Wie wird unsere Kirche, wie wird die
christliche Gemeinde so: so auferbauend für Menschen, Christen,
Gotteskinder?
Der Apostel Paulus schreibt: Strebt
nach der Liebe! Bemüht euch um die Gaben des Geistes, am meisten
aber um die Gabe der prophetischen Rede!
Genau das ist es,
was die Gemeinde aufbaut, was uns als Kirche erbaulich sein lässt –
im besten Sinne: die Liebe, die Gaben des Geistes, das
prophetische Wort.
Ich möchte euch
zeigen, was damit gemeint sein könnte, wobei ich das größte
Gewicht auf den letzten Punkt legen möchte, weil der Apostel das in
unserem Abschnitt ebenfalls tut.
(1) Wir bauen einander auf durch die
Liebe.
Wie zentral die
Liebe ist, das hat Paulus in den Zeilen unmittelbar zuvor deutlich
gemacht: da steht das so genannte Hohelied der Liebe, ein Bibeltext,
der so bekannt und schön ist, dass er sicher auch manchem von euch
vertraut ist:
Wenn ich mit Menschen- und mit Engelzungen redete
und hätte die Liebe nicht, so wäre ich ein tönendes Erz oder eine
klingende Schelle … usw. Kurz: Ohne Liebe wären all unsere
Worte, all unsere Taten, auch alle Gottesgaben an uns vergeblich,
nutzlos, wertlos.
Die Liebe ist langmütig und freundlich, die
Liebe eifert nicht … usw. Kurz: Die Liebe ist ganz beim
Nächsten, beim anderen Menschen.
Und schließlich: Die Liebe hört
niemals auf … Und wir kennen sicher auch den Schlussvers: Nun
aber bleiben Glaube, Hoffnung, Liebe, diese drei; aber die Liebe ist
die größte unter ihnen. Also: Die Liebe hat Ewigkeitswert, sie
ist das Unvergängliche, das Absolute; alles andere ist relativ und
vergänglich.
Und weil das so
ist, weil die Liebe das Absolute ist, weil die Liebe ganz beim
anderen Menschen ist, und weil ohne die Liebe alles andere umsonst
ist, darum steht die Liebe auch in diesem nächsten Kapitel, wo es um
den Gemeindeaufbau geht, an der ersten Stelle: Menschen und
Gemeinschaften aufzubauen, das geht nur mit Liebe.
Die Liebe ist das umfassende
Lebensprinzip der christlichen Gemeinde. Alle Gaben und Aufgaben in
der Gemeinde, haupt- und ehrenamtliche Mitarbeit, das sind
Teilaufgaben, die hängen von den Fähigkeiten, den Talenten der
einzelnen ab.
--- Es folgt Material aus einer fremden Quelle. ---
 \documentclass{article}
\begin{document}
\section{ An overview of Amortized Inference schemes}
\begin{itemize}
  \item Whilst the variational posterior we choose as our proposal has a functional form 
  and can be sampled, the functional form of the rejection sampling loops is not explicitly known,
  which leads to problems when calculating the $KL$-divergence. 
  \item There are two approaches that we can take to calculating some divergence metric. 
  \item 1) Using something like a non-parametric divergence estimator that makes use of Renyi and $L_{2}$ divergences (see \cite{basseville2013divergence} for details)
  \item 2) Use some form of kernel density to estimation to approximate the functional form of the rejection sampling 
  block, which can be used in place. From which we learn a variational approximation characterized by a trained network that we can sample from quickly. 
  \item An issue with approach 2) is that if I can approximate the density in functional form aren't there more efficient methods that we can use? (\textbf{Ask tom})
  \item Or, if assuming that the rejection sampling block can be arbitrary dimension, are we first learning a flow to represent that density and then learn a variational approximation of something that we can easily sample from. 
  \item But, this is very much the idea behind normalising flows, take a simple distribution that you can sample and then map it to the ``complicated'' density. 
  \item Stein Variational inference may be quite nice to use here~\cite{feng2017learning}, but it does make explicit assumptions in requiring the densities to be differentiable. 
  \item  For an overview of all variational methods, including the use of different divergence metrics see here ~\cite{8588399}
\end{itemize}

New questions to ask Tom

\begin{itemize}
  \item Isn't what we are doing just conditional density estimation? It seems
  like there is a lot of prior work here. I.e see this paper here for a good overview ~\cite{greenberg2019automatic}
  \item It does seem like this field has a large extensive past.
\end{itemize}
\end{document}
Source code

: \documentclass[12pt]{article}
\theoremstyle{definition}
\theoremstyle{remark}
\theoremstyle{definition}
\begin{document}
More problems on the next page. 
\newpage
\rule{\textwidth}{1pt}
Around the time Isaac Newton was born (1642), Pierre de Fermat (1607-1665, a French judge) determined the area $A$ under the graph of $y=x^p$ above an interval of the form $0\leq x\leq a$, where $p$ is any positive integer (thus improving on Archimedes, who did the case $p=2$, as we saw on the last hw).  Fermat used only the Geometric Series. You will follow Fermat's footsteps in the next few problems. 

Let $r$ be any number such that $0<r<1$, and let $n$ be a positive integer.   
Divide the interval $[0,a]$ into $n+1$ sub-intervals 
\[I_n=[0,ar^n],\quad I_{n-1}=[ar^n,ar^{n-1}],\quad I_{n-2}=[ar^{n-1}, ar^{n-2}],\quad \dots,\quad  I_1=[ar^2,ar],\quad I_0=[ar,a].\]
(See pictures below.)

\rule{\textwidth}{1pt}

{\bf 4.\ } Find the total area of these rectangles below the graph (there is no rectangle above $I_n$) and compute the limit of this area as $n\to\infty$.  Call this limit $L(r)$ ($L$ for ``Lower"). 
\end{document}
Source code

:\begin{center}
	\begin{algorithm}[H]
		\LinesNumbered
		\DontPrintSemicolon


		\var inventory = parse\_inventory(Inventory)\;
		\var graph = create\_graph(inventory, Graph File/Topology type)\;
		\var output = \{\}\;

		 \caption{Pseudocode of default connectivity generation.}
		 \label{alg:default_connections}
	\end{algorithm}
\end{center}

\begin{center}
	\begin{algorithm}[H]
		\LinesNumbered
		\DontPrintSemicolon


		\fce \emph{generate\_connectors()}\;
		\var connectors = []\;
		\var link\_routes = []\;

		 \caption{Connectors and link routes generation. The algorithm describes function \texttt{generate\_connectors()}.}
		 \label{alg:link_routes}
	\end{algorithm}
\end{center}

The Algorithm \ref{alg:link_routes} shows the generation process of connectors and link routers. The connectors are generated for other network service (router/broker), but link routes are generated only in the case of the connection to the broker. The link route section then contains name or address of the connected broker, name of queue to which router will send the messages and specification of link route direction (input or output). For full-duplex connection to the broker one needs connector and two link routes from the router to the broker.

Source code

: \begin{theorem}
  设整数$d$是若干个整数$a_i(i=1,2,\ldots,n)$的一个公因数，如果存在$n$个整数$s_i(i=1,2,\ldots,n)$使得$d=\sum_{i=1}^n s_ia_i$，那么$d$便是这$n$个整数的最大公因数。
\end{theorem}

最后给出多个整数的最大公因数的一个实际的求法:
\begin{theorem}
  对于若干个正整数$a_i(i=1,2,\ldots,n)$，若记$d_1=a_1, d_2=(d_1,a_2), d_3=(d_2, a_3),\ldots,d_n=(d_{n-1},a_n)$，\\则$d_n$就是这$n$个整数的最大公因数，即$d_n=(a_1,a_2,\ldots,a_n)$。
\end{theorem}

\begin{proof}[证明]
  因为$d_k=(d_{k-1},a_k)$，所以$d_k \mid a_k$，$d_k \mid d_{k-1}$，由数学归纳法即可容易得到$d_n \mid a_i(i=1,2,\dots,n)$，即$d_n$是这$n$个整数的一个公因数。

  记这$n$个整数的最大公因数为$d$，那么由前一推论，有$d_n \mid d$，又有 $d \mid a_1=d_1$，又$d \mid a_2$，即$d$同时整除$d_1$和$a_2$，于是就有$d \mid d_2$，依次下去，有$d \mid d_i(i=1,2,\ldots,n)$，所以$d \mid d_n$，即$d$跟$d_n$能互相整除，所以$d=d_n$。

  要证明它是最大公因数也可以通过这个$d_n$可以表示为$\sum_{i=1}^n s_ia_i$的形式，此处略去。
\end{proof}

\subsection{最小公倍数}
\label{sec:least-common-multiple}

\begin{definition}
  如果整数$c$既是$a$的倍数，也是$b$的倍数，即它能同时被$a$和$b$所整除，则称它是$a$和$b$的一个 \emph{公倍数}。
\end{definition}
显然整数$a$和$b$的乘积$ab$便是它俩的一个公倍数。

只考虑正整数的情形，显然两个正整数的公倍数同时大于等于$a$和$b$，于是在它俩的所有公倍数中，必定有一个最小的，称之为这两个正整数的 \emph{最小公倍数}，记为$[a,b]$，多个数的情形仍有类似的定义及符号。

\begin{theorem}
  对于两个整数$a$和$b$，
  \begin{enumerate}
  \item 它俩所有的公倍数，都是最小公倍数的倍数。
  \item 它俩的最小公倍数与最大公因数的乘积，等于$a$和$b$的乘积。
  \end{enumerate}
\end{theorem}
Aber was auch immer deine besondere Fähigkeit, deine
Aufgabe, dein Platz in der Gemeinde sein mag: du sollst ihn mit Liebe
ausfüllen.
Wie das konkret geschehen kann, dazu
könnte ich noch viel sagen. Ich bin mir aber ziemlich sicher, dass
ihr dazu das meiste schon selber wisst. Darum belasse ich es für
heute einfach bei dem Satz des Apostels: Strebt nach der Liebe!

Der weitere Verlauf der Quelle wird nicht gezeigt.